It’s not just massive Fortune 500 firms that can benefit from the discipline of quarterly planning and reporting – it can also be an equally essential tool for small businesses. In this piece, we’ll help you steal a trick or two from the big boys by breaking down four reasons why quarterly planning also makes perfect sense for most smaller scale operations.
- It Shows You’re An Increasingly Mature Business
Biting the bullet of quarterly planning sends a powerful message to yourself, your team, and the outside world. It says that you’re dealing with an organisation that’s both built to last and laser-focused on the here and now.
Most early-stage entrepreneurial efforts are dominated by a potentially unfortunate mix of short-term panic and looming worries about annual performance. The shift to quarterly planning shows you’re over the initial hump and starting to think about your business in a much more structured manner.
- It Gives You Nicely Optimised Time Windows
Thinking about your year in three-month increments lets you hit a particular sweet spot in terms of both being able to plan genuinely large projects and react quickly when necessary. A three month window gives you time to set specific goals which can then be broken down into achievable milestones.
It also helps avoid the risk of falling into pie-in-the-sky projects with little to no chance of a successful conclusion. Nine weeks is a near ideal amount of time to get something done and effectively review how far you’ve actually come.
- It Makes Managing People Easier
Management is a classic bugbear of many fledgeling entrepreneurs. It’s hard enough getting your own work done half the time when you’re starting off – managing that of others can be a genuinely daunting prospect.
Moving to a quarterly planning model makes organising your team substantially easier. Rather than giving your team vague annual goals (or ridiculous “stretch” targets), you’ll be able to break their work down into achievable chunks and easily schedule natural review or checking-in phases around a nine-week schedule. Long story short, it keeps you closer to your team and them closer to their goals so it’s win-win all around.
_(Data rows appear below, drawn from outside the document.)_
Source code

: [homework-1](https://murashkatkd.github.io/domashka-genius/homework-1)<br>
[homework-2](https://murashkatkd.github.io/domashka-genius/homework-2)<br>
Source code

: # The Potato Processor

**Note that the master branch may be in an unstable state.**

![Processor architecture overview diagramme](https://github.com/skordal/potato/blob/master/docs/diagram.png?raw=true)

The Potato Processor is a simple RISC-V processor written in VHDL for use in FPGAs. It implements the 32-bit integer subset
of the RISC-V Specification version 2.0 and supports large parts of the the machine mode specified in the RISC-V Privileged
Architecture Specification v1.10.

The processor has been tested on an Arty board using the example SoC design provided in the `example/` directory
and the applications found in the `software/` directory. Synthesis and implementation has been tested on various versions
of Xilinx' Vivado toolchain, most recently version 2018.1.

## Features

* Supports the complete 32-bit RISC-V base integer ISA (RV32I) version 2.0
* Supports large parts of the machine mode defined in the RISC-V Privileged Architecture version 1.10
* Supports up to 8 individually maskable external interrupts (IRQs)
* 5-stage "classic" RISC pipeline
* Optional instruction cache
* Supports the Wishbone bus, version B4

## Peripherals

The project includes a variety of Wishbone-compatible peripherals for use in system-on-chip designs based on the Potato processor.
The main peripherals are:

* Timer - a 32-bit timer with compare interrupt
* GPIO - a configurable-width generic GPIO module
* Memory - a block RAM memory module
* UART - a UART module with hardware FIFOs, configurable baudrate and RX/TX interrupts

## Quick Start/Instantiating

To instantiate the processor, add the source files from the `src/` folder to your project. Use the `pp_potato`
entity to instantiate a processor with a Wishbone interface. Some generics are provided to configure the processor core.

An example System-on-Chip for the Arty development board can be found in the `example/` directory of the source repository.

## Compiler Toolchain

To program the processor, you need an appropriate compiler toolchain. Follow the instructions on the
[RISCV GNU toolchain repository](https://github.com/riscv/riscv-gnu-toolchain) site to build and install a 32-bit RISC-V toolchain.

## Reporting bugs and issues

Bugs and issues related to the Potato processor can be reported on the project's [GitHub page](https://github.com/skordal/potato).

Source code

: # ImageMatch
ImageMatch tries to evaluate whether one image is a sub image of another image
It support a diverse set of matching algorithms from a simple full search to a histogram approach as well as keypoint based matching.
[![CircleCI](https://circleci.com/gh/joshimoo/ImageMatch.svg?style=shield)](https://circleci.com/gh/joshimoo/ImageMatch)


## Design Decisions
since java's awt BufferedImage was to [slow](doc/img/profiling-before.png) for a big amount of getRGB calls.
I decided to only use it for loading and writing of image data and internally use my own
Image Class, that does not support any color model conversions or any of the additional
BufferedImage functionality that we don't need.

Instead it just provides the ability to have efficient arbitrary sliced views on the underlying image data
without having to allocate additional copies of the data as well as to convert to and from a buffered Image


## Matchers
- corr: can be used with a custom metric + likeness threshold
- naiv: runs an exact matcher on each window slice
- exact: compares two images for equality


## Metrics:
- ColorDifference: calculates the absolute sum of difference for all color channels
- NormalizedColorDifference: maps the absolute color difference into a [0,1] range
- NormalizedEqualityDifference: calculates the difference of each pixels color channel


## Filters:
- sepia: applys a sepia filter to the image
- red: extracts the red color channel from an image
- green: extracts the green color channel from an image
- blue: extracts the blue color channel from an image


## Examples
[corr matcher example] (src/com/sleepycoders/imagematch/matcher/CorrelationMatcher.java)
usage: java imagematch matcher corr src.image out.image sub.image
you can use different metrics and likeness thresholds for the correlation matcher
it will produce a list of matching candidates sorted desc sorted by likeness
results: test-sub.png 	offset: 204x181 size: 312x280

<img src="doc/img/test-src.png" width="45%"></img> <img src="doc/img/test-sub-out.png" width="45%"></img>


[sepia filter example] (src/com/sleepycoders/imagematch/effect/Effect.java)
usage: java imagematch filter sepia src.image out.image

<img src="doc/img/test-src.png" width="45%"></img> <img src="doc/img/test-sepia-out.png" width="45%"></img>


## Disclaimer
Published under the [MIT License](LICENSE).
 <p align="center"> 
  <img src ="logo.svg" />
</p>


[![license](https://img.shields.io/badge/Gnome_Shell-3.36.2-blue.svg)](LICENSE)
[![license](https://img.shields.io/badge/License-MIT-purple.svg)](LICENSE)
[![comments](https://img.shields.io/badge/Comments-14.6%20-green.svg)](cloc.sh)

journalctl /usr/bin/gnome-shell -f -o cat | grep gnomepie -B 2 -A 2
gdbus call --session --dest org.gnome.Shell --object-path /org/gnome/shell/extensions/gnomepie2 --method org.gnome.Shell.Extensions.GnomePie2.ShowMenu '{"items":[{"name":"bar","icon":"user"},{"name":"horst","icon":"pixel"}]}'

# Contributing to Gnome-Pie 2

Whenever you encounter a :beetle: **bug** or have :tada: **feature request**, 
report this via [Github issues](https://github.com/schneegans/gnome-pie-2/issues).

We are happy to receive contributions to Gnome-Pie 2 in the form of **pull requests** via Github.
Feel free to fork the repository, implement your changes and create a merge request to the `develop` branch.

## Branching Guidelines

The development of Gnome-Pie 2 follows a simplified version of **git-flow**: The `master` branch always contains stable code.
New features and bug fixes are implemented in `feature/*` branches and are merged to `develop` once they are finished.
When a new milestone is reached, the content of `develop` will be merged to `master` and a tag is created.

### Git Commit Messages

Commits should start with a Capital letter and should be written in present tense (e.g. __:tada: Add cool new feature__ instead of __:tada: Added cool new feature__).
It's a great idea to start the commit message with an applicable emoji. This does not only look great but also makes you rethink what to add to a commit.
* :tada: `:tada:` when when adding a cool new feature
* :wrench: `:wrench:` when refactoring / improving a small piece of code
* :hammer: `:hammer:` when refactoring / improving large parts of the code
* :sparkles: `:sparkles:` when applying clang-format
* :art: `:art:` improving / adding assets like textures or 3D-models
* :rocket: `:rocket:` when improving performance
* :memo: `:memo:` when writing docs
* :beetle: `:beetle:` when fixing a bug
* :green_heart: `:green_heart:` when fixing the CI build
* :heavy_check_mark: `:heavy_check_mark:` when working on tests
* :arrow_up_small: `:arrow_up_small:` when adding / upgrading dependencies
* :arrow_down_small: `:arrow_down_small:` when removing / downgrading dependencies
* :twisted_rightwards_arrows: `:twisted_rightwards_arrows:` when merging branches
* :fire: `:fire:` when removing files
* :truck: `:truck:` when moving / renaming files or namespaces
- It Gives You Meaningful Reference Points Down the Line
As you get up and running with your new quarterly reality, you’ll find a pleasant degree of clarity starting to hit in year two in particular. With a solid year of quarterly planning and performance behind you, you now have meaningful metrics for past years to compare current efforts against. Particularly in seasonally-driven businesses, this ability to look at previous performance in quarters rather than years can be invaluable.
The four points we’ve covered above are by no means the only ones in favour of moving to a quarterly planning model, but hopefully they’re enough to start you thinking seriously about it. While you’re looking at a little extra effort up front to get everybody on board, the payoffs down the road in terms of general clarity, focus, and accurate reporting are more than worth it!